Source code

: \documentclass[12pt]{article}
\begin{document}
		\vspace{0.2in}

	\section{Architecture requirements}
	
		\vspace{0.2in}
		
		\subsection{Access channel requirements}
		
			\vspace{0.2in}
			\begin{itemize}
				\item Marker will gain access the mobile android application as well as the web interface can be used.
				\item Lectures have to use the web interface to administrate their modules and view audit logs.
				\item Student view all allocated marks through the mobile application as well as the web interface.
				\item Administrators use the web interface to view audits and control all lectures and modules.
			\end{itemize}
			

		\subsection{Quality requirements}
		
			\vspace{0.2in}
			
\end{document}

## [PROBLEM TO WORK ON]
Return, word for word, every line from the line with "the web interface." to the final line of the data.

## [SOLUTION TO THIS TASK]
				\item Student view all allocated marks through the mobile application as well as the web interface.
				\item Administrators use the web interface to view audits and control all lectures and modules.
			\end{itemize}
			

		\subsection{Quality requirements}
		
			\vspace{0.2in}
			
\end{document}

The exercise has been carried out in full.